Alors active-toi, d'accord ?
Il y en a qui sont morts, comme ça. Enfin, dans le cas présent, il y en a qui pourraient mourir.
Ses paroles terribles eurent pour effet de faire pleurer quelques-uns des plus petits...
— Mais non, voyons, n'ayez pas peur, les enfants.
Je suis sûre que Keiichi va réussir à vous sauver.
Ou en tout cas, à faire en sorte que personne ne se fasse tuer.
Ahahahaha, ahaha, aHAHAHAHAhahahaha !
... Elle n'y allait vraiment pas de main morte.
En agissant aussi ouvertement, elle me mettait une sacrée pression...
Quand elle dit que je suis son ami, je crois qu'elle se fout de ma gueule, en fait...
Mais en tout état de cause, j'étais, dans les faits, le seul à pouvoir encore faire quelque chose contre elle.
Ce qui voulait dire que, étant tout seul, je ne pouvais pas sauver l'otage et maintenir Rena par la force.
D'ailleurs, même s'il n'y avait pas l'otage, je n'étais pas sûr de pouvoir la maintenir au sol.
Et même si j'arrivais à la repousser, il lui suffirait de placer la lame de son arme près du cou de l'un des élèves à terre pour me mettre échec et mat.
Donc pour l'instant, j'avais intérêt à ne pas faire le malin.
Il me fallait attendre ma chance.
Rena était seule ; ce n'était qu'une question de temps, elle relâcherait forcément son attention.
De toute manière, elle ne pouvait rien faire elle-même : c'était bien pour ça que c'était moi qui devais attacher les autres.
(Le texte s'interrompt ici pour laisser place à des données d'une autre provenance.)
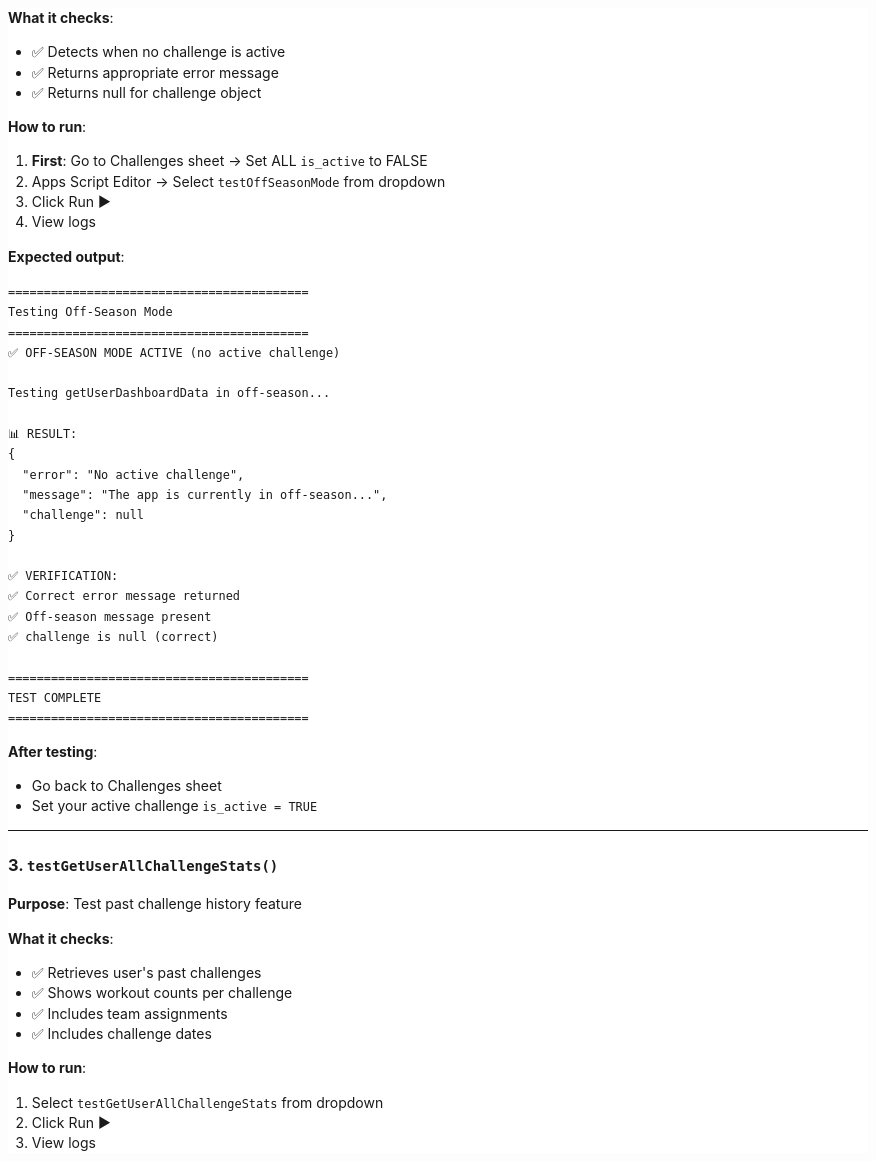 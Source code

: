 **What it checks**:
- ✅ Detects when no challenge is active
- ✅ Returns appropriate error message
- ✅ Returns null for challenge object

**How to run**:
1. **First**: Go to Challenges sheet → Set ALL `is_active` to FALSE
2. Apps Script Editor → Select `testOffSeasonMode` from dropdown
3. Click Run ▶️
4. View logs

**Expected output**:
```
==========================================
Testing Off-Season Mode
==========================================
✅ OFF-SEASON MODE ACTIVE (no active challenge)

Testing getUserDashboardData in off-season...

📊 RESULT:
{
  "error": "No active challenge",
  "message": "The app is currently in off-season...",
  "challenge": null
}

✅ VERIFICATION:
✅ Correct error message returned
✅ Off-season message present
✅ challenge is null (correct)

==========================================
TEST COMPLETE
==========================================
```

**After testing**:
- Go back to Challenges sheet
- Set your active challenge `is_active = TRUE`

---

### 3. `testGetUserAllChallengeStats()`
**Purpose**: Test past challenge history feature

**What it checks**:
- ✅ Retrieves user's past challenges
- ✅ Shows workout counts per challenge
- ✅ Includes team assignments
- ✅ Includes challenge dates

**How to run**:
1. Select `testGetUserAllChallengeStats` from dropdown
2. Click Run ▶️
3. View logs
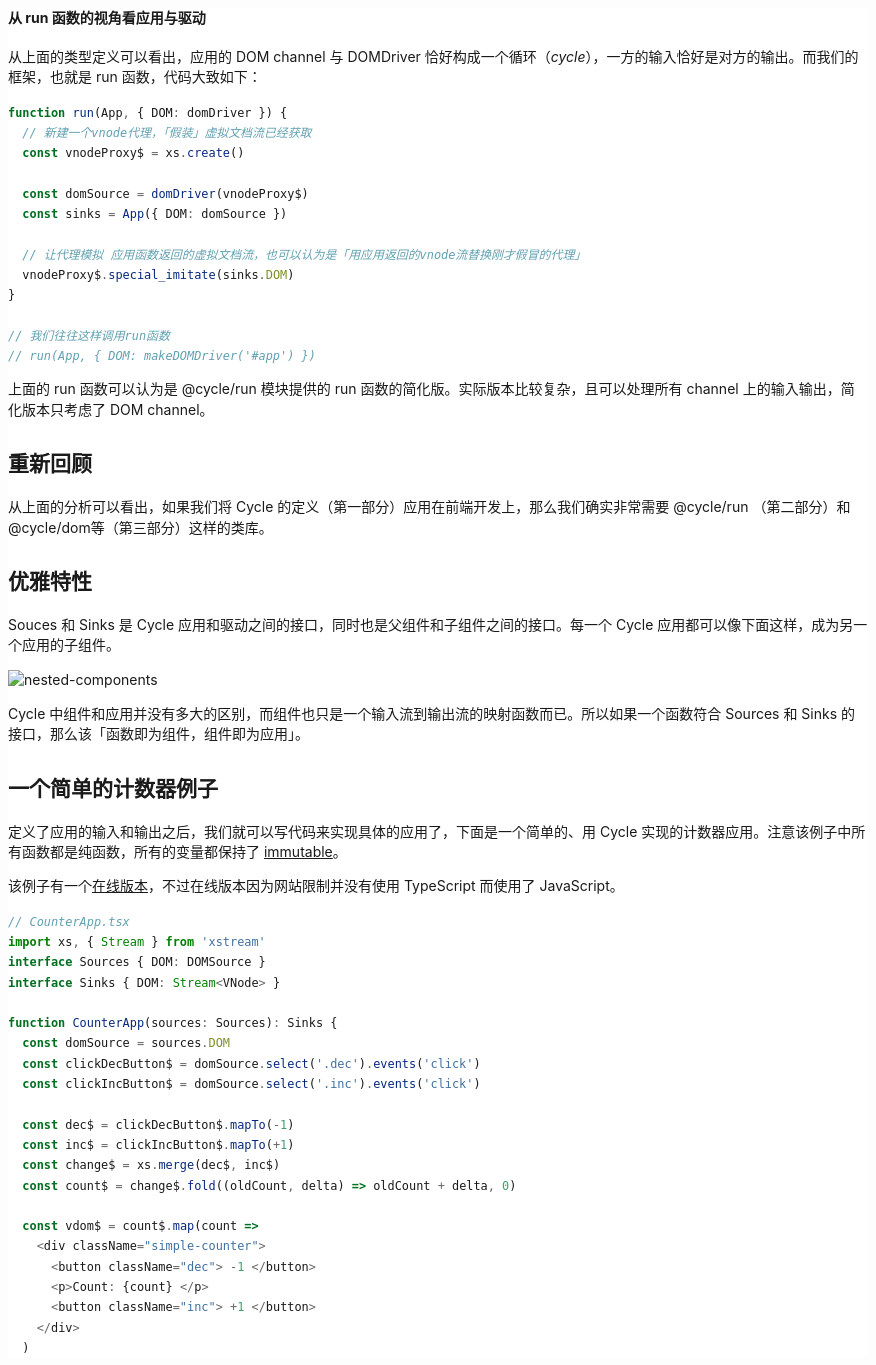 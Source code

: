 #### 从 run 函数的视角看应用与驱动

从上面的类型定义可以看出，应用的 DOM channel 与 DOMDriver 恰好构成一个循环（*cycle*），一方的输入恰好是对方的输出。而我们的框架，也就是 run 函数，代码大致如下：

```typescript
function run(App, { DOM: domDriver }) {
  // 新建一个vnode代理，「假装」虚拟文档流已经获取
  const vnodeProxy$ = xs.create()
  
  const domSource = domDriver(vnodeProxy$)
  const sinks = App({ DOM: domSource })

  // 让代理模拟 应用函数返回的虚拟文档流，也可以认为是「用应用返回的vnode流替换刚才假冒的代理」
  vnodeProxy$.special_imitate(sinks.DOM)
}

// 我们往往这样调用run函数
// run(App, { DOM: makeDOMDriver('#app') })
```

上面的 run 函数可以认为是 @cycle/run 模块提供的 run 函数的简化版。实际版本比较复杂，且可以处理所有 channel 上的输入输出，简化版本只考虑了 DOM channel。

## 重新回顾

从上面的分析可以看出，如果我们将 Cycle 的定义（第一部分）应用在前端开发上，那么我们确实非常需要 @cycle/run （第二部分）和 @cycle/dom等（第三部分）这样的类库。

## 优雅特性

Souces 和 Sinks 是 Cycle 应用和驱动之间的接口，同时也是父组件和子组件之间的接口。每一个 Cycle 应用都可以像下面这样，成为另一个应用的子组件。

![nested-components](https://cycle.js.org/img/nested-components.svg)

Cycle 中组件和应用并没有多大的区别，而组件也只是一个输入流到输出流的映射函数而已。所以如果一个函数符合 Sources 和 Sinks 的接口，那么该「函数即为组件，组件即为应用」。

## 一个简单的计数器例子

定义了应用的输入和输出之后，我们就可以写代码来实现具体的应用了，下面是一个简单的、用 Cycle 实现的计数器应用。注意该例子中所有函数都是纯函数，所有的变量都保持了 [immutable](https://en.wikipedia.org/wiki/Immutable_object)。

该例子有一个[在线版本](https://stackblitz.com/edit/simple-cycle-counter-app?embed=1&file=CounterApp.js)，不过在线版本因为网站限制并没有使用 TypeScript 而使用了 JavaScript。

```typescript
// CounterApp.tsx
import xs, { Stream } from 'xstream'
interface Sources { DOM: DOMSource }
interface Sinks { DOM: Stream<VNode> }

function CounterApp(sources: Sources): Sinks {
  const domSource = sources.DOM
  const clickDecButton$ = domSource.select('.dec').events('click')
  const clickIncButton$ = domSource.select('.inc').events('click')

  const dec$ = clickDecButton$.mapTo(-1)
  const inc$ = clickIncButton$.mapTo(+1)
  const change$ = xs.merge(dec$, inc$)
  const count$ = change$.fold((oldCount, delta) => oldCount + delta, 0)

  const vdom$ = count$.map(count =>
    <div className="simple-counter">
      <button className="dec"> -1 </button>
      <p>Count: {count} </p>
      <button className="inc"> +1 </button>
    </div>
  )

```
Elle était clairement restreinte dans ses possibilités d'action...
Si nous arrivons à tout remettre en ordre avant que la maîtresse ne revienne, on pourra toujours faire croire à un jeu.
... C'est en pensant à cette ânerie que je compris enfin.
Je sus d'un seul coup pourquoi elle avait appelé la maîtresse au téléphone.
C'était parce que la maîtresse aurait été la plus à-même de lui mettre des bâtons dans les roues.
C'était une femme avec un grand sens de la justice.
Même si Rena s'était pointée avec une arme à feu, la maîtresse n'aurait pas eu peur.
Elle aurait protégé les élèves, même de son corps. Elle avait donc été le plus grand obstacle dans le plan de Rena.
Je suis sûr qu'elle a pensé à l'attaquer par derrière,
mais elle a dû se dire que le risque était grand quand même, et que sa simple présence serait trop dangereuse.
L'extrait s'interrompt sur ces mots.